#### Answer

(a) After the collision, the final speed of the two cars is $0.20~m/s$
(b) Before the collision, the initial speed of the loaded car was $0.25~m/s$. Note that the loaded car was moving in the opposite direction from the empty car.

#### Work Step by Step

(a) By conservation of momentum, the final momentum of the two cars is equal to the initial momentum. We can find the final speed $v_f$ of the two cars:
$m_f~v_f = m~v_1+(4.0~m)~v_2$
$v_f = \frac{m~v_1+(4.0~m)~v_2}{m_f}$
$v_f = \frac{(m)(1.0~m/s)+(4.0~m)(0)}{5m}$
$v_f = 0.20~m/s$
After the collision, the final speed of the two cars is $0.20~m/s$
(b) By conservation of momentum, the final momentum of the two cars is equal to the initial momentum.

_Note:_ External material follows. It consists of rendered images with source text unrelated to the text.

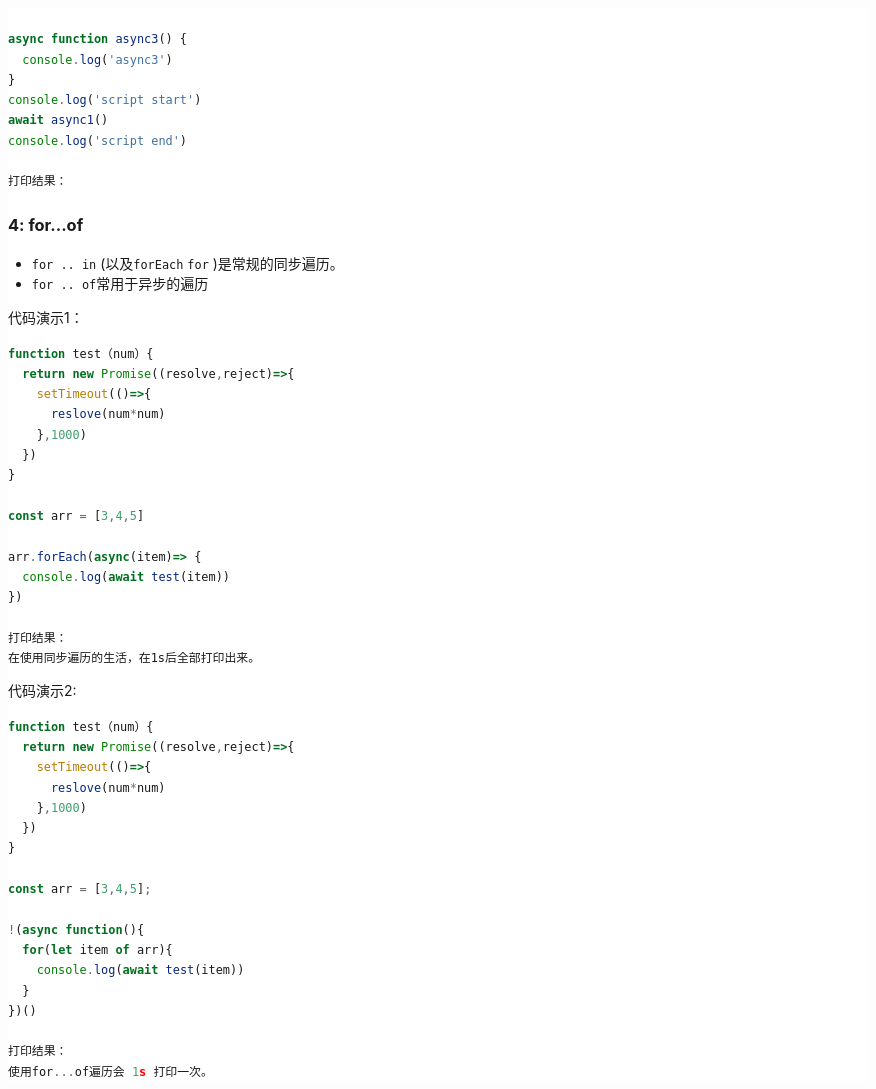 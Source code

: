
 ```js

async function async3() {
  console.log('async3') 
}
console.log('script start')
await async1()
console.log('script end')

打印结果：

```



### 4: for...of

- `for .. in` (以及`forEach` `for` )是常规的同步遍历。
- `for .. of`常用于异步的遍历

代码演示1：

```js
function test（num）{
  return new Promise((resolve,reject)=>{
    setTimeout(()=>{
      reslove(num*num)
    },1000)
  })
}

const arr = [3,4,5]

arr.forEach(async(item)=> {
  console.log(await test(item))
})

打印结果：
在使用同步遍历的生活，在1s后全部打印出来。
```



代码演示2:

```js
function test（num）{
  return new Promise((resolve,reject)=>{
    setTimeout(()=>{
      reslove(num*num)
    },1000)
  })
}

const arr = [3,4,5];

!(async function(){
  for(let item of arr){
    console.log(await test(item))
  }
})()

打印结果：
使用for...of遍历会 1s 打印一次。
```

We can find the initial speed $v_2$ of the loaded car:
$m_f~v_f = m~v_1+(4.0~m)~v_2$
$(5.0~m)(0) = (m)~(1.0~m/s)+(4.0~m)~v_2$
$(4.0~m)~v_2 = -(m)~(1.0~m/s)$
$v_2 = \frac{-(m)~(1.0~m/s)}{4.0~m}$
$v_2 = -0.25~m/s$
Before the collision, the initial speed of the loaded car was $0.25~m/s$. Note that the loaded car was moving in the opposite direction from the empty car.